• **Exercise prompt**
For each line below with the word "Passo", write out a copy.

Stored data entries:
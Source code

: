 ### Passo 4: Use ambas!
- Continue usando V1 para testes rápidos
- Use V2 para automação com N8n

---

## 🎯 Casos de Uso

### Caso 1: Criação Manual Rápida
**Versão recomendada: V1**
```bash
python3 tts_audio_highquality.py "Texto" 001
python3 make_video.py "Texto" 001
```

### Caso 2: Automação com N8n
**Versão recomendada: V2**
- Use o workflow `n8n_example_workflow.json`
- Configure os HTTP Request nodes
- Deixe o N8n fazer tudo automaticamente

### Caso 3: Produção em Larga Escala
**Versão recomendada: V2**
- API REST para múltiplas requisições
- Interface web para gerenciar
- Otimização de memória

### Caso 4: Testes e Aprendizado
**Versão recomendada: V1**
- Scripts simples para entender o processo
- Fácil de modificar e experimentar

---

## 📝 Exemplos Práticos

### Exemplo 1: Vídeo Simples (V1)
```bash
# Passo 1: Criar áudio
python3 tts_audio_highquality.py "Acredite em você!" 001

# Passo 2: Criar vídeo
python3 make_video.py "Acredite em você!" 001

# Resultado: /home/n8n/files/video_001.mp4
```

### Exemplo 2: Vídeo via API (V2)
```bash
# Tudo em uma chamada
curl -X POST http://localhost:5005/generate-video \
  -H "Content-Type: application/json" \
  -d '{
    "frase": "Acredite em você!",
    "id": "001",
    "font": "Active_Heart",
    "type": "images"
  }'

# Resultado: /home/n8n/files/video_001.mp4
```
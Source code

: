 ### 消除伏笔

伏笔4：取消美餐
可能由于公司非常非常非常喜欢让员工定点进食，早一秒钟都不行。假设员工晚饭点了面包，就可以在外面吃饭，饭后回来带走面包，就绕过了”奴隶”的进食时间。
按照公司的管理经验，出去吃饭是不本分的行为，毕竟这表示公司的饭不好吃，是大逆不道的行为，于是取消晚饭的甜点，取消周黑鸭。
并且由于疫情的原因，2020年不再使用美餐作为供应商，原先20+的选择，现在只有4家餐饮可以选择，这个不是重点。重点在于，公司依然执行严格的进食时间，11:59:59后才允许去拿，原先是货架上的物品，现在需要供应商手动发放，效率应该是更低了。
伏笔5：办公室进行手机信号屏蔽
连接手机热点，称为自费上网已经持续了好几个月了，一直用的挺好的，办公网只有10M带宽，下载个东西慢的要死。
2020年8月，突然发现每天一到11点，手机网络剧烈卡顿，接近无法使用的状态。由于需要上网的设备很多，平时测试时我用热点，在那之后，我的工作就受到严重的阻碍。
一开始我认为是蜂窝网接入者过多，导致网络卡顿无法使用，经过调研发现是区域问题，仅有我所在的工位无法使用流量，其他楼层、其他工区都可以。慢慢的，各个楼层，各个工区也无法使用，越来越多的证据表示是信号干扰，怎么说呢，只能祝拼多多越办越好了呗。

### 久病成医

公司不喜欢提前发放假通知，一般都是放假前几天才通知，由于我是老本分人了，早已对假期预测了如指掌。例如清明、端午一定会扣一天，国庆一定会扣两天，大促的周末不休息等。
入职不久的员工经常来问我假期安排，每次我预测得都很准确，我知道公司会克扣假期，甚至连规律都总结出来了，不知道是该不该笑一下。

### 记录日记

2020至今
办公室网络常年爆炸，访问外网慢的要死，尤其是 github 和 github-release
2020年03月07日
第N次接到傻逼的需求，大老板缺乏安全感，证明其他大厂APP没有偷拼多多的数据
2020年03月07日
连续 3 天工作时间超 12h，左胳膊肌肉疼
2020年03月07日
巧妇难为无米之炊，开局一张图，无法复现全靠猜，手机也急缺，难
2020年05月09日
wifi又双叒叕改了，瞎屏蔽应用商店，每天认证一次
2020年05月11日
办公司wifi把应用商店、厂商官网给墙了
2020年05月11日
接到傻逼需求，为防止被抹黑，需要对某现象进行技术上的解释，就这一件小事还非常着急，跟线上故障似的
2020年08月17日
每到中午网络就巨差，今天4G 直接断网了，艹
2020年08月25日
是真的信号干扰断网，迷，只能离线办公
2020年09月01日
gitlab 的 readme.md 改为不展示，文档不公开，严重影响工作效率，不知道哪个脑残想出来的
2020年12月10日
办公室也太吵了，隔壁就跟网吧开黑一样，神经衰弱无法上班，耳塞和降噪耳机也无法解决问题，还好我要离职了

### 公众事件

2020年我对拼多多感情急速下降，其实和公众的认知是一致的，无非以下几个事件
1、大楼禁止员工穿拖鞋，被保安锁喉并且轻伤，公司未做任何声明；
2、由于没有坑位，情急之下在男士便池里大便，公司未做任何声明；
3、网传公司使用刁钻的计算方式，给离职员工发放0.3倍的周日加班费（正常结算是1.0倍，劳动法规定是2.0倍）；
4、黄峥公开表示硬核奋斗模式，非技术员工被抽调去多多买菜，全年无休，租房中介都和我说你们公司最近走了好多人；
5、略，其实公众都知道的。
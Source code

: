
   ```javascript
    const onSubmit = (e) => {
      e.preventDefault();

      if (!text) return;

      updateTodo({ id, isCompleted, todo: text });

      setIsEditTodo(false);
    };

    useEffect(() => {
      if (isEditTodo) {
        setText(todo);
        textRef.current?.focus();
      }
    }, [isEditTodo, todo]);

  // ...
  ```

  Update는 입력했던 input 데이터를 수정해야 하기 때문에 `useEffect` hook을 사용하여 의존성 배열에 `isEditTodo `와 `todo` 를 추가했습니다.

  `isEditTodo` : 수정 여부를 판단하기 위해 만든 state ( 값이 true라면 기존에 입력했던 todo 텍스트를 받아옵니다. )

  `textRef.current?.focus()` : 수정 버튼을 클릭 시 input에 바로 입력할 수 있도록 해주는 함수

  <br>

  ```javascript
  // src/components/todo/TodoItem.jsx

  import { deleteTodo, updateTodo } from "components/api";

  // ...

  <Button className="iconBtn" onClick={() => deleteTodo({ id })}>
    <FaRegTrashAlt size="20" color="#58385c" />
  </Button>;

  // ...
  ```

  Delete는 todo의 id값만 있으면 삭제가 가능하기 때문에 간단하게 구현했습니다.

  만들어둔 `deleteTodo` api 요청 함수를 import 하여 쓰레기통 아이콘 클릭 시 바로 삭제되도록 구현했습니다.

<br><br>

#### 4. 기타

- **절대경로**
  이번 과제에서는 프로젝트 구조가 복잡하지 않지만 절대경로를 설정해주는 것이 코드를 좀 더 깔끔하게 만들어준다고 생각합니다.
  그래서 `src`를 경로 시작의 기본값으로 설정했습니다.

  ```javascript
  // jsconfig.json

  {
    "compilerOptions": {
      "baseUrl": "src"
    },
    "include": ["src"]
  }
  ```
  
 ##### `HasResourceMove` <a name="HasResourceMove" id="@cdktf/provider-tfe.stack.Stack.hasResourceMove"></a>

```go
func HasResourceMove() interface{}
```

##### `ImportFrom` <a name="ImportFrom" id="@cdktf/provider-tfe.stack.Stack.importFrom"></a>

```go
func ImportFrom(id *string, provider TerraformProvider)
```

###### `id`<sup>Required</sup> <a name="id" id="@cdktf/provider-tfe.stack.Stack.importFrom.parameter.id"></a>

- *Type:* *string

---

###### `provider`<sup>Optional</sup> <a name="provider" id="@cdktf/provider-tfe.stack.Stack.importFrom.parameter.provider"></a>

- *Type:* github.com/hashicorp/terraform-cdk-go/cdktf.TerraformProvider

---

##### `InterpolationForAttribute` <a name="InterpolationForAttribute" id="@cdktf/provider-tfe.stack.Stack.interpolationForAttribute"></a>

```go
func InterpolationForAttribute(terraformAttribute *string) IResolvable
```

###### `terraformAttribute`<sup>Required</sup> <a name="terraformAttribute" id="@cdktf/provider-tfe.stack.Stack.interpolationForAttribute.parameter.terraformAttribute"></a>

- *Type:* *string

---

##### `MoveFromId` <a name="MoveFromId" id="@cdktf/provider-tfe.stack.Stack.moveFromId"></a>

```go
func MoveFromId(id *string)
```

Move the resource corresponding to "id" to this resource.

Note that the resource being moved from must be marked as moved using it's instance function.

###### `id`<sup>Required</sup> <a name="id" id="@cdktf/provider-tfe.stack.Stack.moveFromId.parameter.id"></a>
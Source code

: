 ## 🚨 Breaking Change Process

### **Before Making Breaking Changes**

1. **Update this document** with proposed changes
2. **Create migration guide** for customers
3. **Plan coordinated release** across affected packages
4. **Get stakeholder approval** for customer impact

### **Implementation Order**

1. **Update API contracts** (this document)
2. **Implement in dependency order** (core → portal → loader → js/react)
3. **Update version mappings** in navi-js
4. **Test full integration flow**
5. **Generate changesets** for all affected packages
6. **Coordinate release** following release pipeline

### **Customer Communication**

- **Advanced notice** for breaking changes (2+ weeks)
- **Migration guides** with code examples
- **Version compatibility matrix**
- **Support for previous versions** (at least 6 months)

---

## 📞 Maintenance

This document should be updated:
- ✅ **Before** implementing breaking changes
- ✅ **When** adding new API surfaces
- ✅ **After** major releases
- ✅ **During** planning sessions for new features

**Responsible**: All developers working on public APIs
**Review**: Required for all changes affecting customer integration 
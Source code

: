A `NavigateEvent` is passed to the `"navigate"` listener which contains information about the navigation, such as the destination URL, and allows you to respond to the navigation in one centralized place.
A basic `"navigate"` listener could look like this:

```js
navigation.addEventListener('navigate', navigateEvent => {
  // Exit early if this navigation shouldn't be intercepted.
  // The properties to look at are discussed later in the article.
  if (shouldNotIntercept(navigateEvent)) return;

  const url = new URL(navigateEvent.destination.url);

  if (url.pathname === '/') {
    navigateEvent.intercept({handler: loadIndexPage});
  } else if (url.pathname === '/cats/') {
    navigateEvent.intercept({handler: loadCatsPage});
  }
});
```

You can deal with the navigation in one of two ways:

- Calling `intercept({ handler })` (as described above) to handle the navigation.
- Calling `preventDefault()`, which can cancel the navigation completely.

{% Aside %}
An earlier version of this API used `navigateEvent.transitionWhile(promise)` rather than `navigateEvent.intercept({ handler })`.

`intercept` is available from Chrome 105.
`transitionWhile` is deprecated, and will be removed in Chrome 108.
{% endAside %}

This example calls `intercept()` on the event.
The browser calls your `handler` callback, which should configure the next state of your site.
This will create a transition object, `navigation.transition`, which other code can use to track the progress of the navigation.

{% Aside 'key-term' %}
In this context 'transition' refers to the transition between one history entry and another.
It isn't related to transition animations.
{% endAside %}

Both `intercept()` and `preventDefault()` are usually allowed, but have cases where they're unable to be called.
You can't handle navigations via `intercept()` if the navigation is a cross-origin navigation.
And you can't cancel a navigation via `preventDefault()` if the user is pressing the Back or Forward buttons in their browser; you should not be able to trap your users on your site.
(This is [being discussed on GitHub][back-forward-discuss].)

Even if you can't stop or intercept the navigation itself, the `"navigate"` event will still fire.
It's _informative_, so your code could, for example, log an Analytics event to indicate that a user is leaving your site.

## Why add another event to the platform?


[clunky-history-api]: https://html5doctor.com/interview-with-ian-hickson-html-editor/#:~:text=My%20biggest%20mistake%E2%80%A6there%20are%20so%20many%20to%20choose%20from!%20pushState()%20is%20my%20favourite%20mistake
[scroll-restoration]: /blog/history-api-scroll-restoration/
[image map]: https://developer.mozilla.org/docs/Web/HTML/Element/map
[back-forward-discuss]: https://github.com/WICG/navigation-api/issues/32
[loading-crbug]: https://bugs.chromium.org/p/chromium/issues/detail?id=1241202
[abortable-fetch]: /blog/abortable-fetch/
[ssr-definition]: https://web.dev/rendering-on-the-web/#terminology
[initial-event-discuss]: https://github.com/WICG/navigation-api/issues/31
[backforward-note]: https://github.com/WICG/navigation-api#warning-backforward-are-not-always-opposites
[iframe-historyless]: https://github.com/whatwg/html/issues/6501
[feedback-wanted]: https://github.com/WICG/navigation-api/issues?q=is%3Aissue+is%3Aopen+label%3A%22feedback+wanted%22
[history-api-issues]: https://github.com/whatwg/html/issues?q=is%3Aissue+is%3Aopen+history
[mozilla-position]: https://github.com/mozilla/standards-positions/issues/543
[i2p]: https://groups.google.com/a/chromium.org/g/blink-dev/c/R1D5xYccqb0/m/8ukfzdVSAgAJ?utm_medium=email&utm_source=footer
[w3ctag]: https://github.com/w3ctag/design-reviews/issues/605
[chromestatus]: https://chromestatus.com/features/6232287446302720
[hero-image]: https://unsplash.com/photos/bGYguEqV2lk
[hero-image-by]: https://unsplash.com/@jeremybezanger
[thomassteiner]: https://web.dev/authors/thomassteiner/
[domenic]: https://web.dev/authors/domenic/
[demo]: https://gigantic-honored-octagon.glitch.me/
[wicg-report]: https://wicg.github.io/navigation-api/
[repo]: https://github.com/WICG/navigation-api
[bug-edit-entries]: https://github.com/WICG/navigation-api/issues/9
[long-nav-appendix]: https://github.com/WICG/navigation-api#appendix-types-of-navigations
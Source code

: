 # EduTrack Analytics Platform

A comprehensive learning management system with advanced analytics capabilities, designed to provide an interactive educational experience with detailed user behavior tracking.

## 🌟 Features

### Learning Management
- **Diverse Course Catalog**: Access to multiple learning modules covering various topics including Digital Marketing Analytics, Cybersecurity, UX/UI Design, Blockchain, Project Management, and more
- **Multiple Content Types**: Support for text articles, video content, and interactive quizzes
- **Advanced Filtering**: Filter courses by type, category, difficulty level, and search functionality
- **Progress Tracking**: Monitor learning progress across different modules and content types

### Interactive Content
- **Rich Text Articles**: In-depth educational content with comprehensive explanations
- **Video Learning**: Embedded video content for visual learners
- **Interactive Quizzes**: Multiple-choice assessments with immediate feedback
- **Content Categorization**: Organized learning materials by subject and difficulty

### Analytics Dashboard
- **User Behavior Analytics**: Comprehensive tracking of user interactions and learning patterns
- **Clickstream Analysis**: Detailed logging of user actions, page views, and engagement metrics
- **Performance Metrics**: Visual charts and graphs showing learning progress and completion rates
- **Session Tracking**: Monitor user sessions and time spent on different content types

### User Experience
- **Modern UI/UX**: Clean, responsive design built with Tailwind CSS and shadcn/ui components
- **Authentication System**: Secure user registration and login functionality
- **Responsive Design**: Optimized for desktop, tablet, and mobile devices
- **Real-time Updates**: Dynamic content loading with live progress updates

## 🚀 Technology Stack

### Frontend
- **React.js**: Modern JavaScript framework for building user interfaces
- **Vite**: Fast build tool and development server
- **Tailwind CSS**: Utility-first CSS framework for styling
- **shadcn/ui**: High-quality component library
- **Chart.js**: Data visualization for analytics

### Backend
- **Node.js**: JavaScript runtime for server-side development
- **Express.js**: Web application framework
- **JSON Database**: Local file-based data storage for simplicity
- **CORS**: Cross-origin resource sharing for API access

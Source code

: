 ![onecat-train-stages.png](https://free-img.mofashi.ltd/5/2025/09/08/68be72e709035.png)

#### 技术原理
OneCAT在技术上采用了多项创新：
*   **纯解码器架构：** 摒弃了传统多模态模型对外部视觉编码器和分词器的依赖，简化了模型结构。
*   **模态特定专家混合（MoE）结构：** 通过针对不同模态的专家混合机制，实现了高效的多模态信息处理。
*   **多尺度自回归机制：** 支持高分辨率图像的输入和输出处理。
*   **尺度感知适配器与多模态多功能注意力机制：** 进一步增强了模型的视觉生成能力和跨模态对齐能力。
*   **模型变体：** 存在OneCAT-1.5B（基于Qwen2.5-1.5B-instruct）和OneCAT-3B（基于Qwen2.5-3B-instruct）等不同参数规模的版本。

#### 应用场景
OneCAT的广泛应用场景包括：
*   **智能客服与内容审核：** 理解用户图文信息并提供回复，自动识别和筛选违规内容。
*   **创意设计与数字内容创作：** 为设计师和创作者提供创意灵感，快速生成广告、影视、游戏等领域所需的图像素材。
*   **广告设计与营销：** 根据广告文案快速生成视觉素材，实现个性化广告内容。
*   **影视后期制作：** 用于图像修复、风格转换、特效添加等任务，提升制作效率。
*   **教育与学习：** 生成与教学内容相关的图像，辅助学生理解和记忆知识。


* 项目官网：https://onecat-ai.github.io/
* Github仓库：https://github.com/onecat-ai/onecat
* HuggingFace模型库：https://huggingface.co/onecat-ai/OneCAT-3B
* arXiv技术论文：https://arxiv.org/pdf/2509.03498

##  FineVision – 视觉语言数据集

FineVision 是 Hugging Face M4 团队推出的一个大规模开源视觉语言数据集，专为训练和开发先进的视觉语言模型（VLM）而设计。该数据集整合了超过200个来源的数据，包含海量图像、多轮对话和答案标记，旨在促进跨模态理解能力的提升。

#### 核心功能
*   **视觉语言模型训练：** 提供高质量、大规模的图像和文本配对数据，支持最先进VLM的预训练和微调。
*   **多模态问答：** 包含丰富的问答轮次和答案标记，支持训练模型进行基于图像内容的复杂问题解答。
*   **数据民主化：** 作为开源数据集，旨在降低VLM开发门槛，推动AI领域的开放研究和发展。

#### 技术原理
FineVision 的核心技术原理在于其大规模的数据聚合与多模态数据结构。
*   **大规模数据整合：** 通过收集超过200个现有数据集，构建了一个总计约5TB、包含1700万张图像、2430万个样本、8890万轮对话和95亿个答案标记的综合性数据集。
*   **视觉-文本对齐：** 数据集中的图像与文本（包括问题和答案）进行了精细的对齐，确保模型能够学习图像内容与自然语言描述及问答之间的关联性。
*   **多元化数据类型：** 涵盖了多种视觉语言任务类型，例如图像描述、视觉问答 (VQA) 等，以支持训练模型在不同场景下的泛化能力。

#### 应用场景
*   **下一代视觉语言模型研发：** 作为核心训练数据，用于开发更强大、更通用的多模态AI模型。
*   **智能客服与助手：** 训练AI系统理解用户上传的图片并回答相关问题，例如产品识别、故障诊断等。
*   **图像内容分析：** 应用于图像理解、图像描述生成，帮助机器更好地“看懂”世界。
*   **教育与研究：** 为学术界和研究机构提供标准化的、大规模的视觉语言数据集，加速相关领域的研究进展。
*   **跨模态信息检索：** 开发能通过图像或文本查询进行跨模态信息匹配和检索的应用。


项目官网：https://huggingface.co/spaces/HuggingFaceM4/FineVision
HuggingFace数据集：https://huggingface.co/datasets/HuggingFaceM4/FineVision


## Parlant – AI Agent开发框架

• **Written solution**
: ### Passo 4: Use ambas!
# Passo 1: Criar áudio
# Passo 2: Criar vídeo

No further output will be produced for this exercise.